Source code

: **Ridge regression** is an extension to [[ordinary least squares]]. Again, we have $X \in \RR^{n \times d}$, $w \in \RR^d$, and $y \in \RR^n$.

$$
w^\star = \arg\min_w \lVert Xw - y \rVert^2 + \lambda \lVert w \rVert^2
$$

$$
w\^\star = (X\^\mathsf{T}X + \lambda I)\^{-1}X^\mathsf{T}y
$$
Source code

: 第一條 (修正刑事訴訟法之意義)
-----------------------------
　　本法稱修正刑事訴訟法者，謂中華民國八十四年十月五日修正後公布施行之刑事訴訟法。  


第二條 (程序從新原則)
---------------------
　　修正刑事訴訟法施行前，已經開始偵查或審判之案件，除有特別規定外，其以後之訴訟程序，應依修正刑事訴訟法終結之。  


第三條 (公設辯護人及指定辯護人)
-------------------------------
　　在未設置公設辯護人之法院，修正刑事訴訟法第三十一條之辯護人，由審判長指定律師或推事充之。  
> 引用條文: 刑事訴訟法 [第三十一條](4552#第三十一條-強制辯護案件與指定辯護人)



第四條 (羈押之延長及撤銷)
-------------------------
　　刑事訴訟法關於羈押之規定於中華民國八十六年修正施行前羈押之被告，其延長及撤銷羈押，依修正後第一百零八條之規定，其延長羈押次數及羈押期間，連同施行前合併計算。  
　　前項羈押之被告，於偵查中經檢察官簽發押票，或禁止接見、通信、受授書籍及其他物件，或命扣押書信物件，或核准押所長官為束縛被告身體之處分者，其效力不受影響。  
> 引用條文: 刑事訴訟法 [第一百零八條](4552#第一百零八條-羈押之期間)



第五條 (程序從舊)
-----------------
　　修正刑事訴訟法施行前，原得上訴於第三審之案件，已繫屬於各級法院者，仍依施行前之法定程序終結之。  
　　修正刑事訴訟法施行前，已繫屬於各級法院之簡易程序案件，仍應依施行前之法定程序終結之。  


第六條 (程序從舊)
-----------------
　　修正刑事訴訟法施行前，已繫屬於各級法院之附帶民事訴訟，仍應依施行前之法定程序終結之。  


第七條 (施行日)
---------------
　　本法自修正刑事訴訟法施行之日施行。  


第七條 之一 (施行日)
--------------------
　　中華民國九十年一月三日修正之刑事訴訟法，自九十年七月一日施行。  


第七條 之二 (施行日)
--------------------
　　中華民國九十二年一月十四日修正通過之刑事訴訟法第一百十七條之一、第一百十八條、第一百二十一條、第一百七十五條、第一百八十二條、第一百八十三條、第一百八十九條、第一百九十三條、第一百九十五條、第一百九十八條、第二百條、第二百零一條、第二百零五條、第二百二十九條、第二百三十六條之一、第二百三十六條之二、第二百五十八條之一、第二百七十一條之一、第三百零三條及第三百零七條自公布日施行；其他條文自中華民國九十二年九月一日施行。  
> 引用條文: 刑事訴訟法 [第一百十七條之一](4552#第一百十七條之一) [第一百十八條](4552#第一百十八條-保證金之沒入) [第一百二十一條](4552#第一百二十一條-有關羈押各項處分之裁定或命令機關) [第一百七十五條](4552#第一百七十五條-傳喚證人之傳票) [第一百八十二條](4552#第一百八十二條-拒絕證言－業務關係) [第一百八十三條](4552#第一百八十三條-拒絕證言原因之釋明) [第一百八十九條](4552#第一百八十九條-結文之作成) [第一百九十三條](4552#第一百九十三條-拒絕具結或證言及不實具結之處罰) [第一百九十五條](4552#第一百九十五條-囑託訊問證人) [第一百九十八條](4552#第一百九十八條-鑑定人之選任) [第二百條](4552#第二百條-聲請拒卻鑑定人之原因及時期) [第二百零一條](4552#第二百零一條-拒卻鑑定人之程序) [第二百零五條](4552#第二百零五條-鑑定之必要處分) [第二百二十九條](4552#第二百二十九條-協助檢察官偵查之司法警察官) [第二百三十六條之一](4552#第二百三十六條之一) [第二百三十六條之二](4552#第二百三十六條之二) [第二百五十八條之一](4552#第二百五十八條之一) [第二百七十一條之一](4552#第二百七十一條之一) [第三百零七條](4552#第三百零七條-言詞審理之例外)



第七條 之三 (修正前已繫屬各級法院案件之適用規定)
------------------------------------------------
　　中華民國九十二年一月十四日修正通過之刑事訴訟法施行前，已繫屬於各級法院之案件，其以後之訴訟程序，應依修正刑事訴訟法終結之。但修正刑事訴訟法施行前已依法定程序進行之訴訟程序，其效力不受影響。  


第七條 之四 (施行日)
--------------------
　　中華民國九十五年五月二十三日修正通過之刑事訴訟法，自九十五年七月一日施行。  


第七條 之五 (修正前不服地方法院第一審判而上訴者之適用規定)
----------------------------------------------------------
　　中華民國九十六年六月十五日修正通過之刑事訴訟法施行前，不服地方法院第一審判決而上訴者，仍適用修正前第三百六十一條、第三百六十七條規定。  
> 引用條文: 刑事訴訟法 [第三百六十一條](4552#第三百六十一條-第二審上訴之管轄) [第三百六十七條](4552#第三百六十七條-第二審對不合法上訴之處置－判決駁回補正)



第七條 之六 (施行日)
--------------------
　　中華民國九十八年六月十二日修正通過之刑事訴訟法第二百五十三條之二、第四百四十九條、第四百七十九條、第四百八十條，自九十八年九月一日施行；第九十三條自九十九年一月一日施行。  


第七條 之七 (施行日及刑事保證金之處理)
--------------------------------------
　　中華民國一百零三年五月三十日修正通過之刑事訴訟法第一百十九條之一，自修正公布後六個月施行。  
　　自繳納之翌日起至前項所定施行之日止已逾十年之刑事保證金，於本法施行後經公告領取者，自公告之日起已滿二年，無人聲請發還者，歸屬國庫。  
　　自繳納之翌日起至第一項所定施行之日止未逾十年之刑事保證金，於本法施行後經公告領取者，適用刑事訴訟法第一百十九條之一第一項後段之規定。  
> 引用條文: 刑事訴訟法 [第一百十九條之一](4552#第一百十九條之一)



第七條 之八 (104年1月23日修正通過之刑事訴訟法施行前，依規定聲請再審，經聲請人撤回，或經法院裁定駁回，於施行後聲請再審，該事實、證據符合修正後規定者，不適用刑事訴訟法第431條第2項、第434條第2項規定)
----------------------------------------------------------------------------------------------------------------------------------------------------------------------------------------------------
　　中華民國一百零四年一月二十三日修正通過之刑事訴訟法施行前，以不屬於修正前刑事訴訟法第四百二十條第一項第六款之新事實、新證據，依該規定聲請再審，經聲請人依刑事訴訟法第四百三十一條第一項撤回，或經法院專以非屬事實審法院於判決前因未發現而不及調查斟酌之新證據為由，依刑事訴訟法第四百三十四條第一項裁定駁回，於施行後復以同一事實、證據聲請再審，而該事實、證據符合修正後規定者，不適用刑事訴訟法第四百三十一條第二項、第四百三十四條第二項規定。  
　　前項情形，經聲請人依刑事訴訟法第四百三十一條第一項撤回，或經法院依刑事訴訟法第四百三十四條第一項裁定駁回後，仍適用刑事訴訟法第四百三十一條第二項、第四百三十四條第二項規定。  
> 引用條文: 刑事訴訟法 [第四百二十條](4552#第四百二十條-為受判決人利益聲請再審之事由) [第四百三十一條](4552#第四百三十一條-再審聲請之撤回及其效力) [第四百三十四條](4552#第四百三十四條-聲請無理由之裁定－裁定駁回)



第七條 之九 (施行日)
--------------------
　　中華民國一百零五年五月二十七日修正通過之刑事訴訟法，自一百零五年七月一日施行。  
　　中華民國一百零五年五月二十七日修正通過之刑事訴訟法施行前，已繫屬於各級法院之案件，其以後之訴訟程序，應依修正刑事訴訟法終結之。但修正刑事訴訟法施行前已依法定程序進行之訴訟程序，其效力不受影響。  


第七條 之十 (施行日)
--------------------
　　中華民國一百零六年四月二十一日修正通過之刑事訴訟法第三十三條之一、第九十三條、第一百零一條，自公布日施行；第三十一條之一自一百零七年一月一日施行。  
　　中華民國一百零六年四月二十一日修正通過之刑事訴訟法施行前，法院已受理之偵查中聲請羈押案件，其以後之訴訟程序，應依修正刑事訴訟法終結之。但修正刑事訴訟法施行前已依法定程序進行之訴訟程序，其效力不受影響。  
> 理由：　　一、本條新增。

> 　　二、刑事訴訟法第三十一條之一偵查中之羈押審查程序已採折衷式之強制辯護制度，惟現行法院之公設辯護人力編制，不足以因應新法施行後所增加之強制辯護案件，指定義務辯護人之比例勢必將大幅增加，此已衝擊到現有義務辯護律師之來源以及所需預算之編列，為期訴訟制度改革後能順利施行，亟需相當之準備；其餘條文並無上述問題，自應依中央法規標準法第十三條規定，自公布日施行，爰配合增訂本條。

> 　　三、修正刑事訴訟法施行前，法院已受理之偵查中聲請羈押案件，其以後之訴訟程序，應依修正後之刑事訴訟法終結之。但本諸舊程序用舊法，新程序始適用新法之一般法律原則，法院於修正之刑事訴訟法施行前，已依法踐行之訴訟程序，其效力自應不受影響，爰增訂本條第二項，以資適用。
____________
Print exactly the lines of the listing above starting at the line containing "第七條 之四 (施行日)" and ending at the line containing "中華民國一百零三年五月三十日", both included.

Answer to this exercise:
第七條 之四 (施行日)
--------------------
　　中華民國九十五年五月二十三日修正通過之刑事訴訟法，自九十五年七月一日施行。  


第七條 之五 (修正前不服地方法院第一審判而上訴者之適用規定)
----------------------------------------------------------
　　中華民國九十六年六月十五日修正通過之刑事訴訟法施行前，不服地方法院第一審判決而上訴者，仍適用修正前第三百六十一條、第三百六十七條規定。  
> 引用條文: 刑事訴訟法 [第三百六十一條](4552#第三百六十一條-第二審上訴之管轄) [第三百六十七條](4552#第三百六十七條-第二審對不合法上訴之處置－判決駁回補正)



第七條 之六 (施行日)
--------------------
　　中華民國九十八年六月十二日修正通過之刑事訴訟法第二百五十三條之二、第四百四十九條、第四百七十九條、第四百八十條，自九十八年九月一日施行；第九十三條自九十九年一月一日施行。  


第七條 之七 (施行日及刑事保證金之處理)
--------------------------------------
　　中華民國一百零三年五月三十日修正通過之刑事訴訟法第一百十九條之一，自修正公布後六個月施行。  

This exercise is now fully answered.